**Task instructions:** All that should come back is the lines of the data below from the one containing "우수한 교육 환경**" to the one containing "최근 5개년 수능 기출 문제를 완벽히 분석합니다.", inclusive, exactly as they stand.

#### Input records

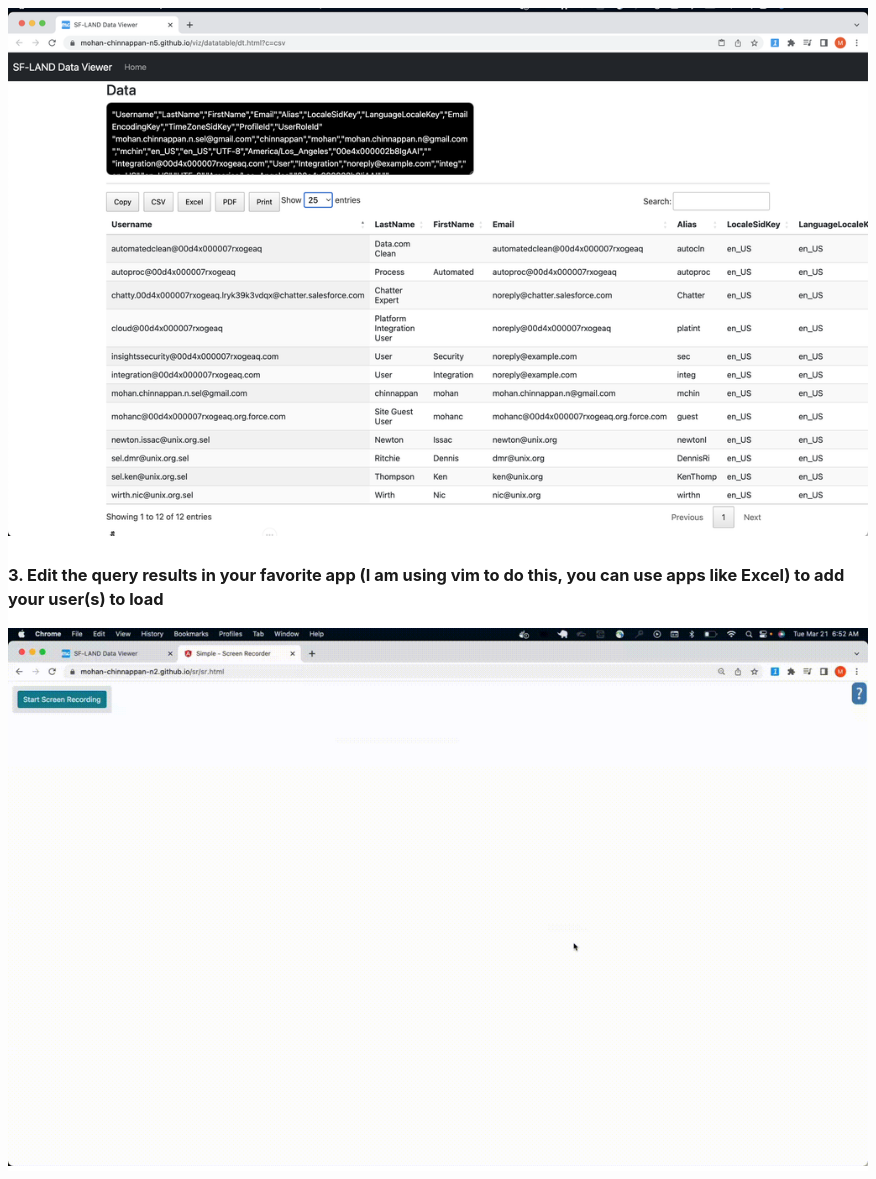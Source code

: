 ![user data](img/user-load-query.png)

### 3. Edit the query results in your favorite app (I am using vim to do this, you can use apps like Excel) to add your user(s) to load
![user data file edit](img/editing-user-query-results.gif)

########
#### Input records

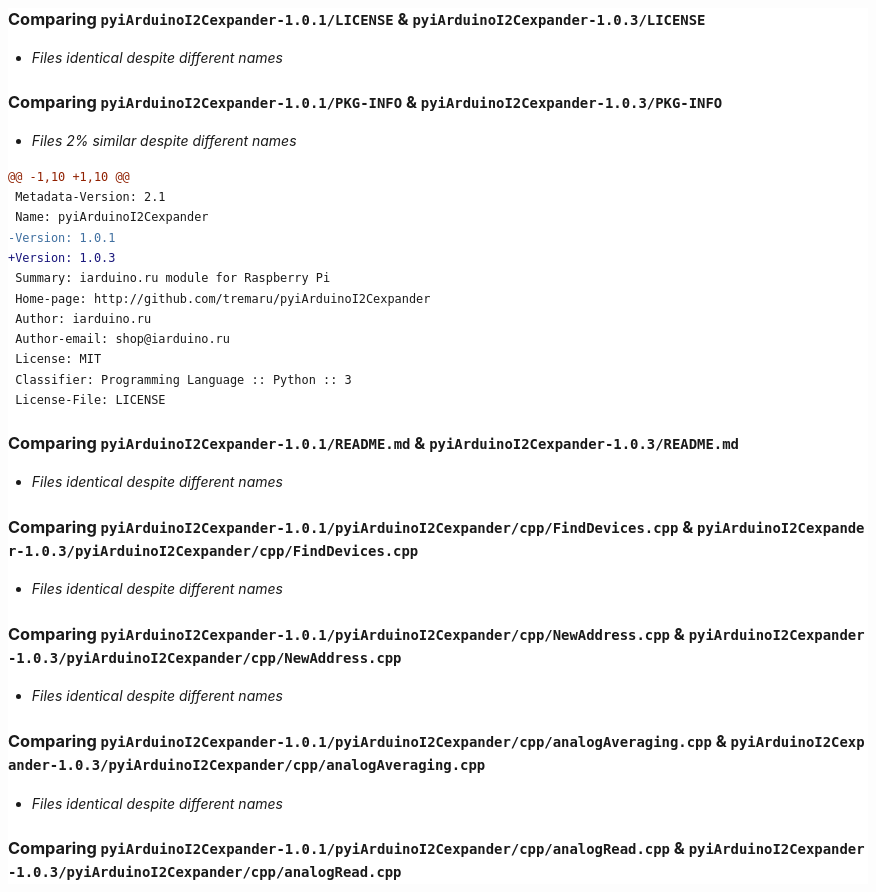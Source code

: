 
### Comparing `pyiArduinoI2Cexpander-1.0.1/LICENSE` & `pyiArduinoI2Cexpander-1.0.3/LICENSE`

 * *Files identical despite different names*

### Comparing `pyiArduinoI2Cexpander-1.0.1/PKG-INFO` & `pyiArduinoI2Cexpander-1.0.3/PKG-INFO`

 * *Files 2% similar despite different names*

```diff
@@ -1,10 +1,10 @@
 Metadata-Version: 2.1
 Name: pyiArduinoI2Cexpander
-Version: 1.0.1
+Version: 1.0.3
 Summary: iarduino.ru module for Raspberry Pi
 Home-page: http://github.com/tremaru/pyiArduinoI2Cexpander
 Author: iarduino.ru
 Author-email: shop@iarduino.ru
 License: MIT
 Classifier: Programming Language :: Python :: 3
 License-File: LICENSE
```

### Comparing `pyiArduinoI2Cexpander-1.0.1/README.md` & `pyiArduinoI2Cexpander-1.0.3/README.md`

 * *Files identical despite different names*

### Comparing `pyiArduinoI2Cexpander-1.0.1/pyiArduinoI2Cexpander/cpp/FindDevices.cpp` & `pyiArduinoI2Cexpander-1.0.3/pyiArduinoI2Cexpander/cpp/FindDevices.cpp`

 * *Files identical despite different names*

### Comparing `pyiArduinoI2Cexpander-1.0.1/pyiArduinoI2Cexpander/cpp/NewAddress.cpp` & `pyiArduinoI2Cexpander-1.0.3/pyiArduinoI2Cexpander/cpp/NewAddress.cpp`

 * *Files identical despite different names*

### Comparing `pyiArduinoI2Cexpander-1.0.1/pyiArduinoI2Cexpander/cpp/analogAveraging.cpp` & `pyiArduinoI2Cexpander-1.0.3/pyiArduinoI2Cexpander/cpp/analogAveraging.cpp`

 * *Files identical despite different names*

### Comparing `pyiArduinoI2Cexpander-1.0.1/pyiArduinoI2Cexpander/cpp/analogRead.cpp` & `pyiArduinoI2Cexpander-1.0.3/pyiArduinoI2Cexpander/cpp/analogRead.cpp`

########
#### Input records

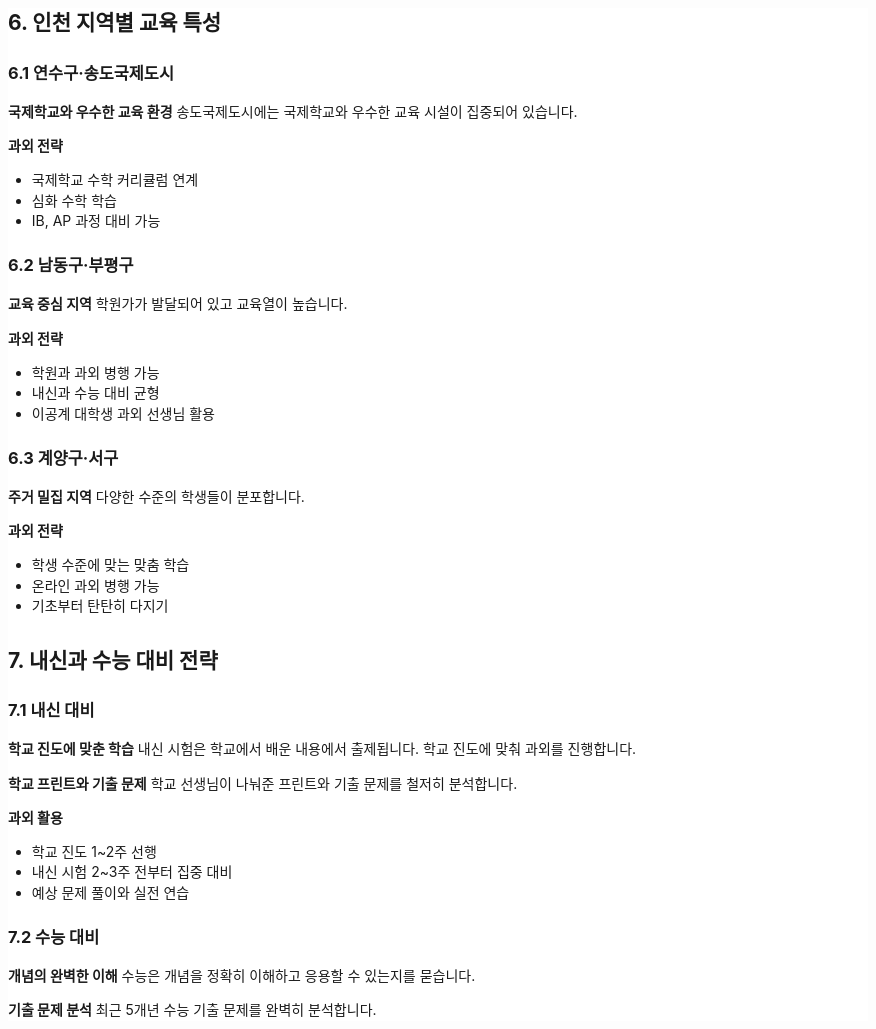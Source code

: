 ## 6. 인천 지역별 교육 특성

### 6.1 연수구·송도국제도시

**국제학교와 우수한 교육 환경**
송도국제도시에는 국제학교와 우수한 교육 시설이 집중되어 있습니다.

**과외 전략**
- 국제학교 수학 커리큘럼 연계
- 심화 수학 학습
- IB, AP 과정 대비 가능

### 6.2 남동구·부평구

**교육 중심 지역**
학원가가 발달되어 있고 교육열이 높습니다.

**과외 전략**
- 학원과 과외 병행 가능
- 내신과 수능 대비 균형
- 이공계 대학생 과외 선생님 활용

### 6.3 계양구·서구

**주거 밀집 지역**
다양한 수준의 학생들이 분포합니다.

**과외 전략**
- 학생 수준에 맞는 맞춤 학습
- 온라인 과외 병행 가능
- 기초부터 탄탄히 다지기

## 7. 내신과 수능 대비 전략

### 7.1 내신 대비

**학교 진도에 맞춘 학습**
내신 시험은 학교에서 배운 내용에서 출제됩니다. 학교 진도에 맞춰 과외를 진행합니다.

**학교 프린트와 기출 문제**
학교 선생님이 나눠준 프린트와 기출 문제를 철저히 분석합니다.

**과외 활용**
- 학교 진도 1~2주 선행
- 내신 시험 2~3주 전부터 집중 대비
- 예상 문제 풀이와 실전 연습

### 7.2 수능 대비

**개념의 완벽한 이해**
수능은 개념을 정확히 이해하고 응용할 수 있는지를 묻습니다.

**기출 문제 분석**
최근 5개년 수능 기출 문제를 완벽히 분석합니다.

########

**Solution for this exercise:**
**국제학교와 우수한 교육 환경**
송도국제도시에는 국제학교와 우수한 교육 시설이 집중되어 있습니다.

**과외 전략**
- 국제학교 수학 커리큘럼 연계
- 심화 수학 학습
- IB, AP 과정 대비 가능

### 6.2 남동구·부평구

**교육 중심 지역**
학원가가 발달되어 있고 교육열이 높습니다.

**과외 전략**
- 학원과 과외 병행 가능
- 내신과 수능 대비 균형
- 이공계 대학생 과외 선생님 활용

### 6.3 계양구·서구

**주거 밀집 지역**
다양한 수준의 학생들이 분포합니다.

**과외 전략**
- 학생 수준에 맞는 맞춤 학습
- 온라인 과외 병행 가능
- 기초부터 탄탄히 다지기

## 7. 내신과 수능 대비 전략

### 7.1 내신 대비

**학교 진도에 맞춘 학습**
내신 시험은 학교에서 배운 내용에서 출제됩니다. 학교 진도에 맞춰 과외를 진행합니다.

**학교 프린트와 기출 문제**
학교 선생님이 나눠준 프린트와 기출 문제를 철저히 분석합니다.

**과외 활용**
- 학교 진도 1~2주 선행
- 내신 시험 2~3주 전부터 집중 대비
- 예상 문제 풀이와 실전 연습

### 7.2 수능 대비

**개념의 완벽한 이해**
수능은 개념을 정확히 이해하고 응용할 수 있는지를 묻습니다.

**기출 문제 분석**
최근 5개년 수능 기출 문제를 완벽히 분석합니다.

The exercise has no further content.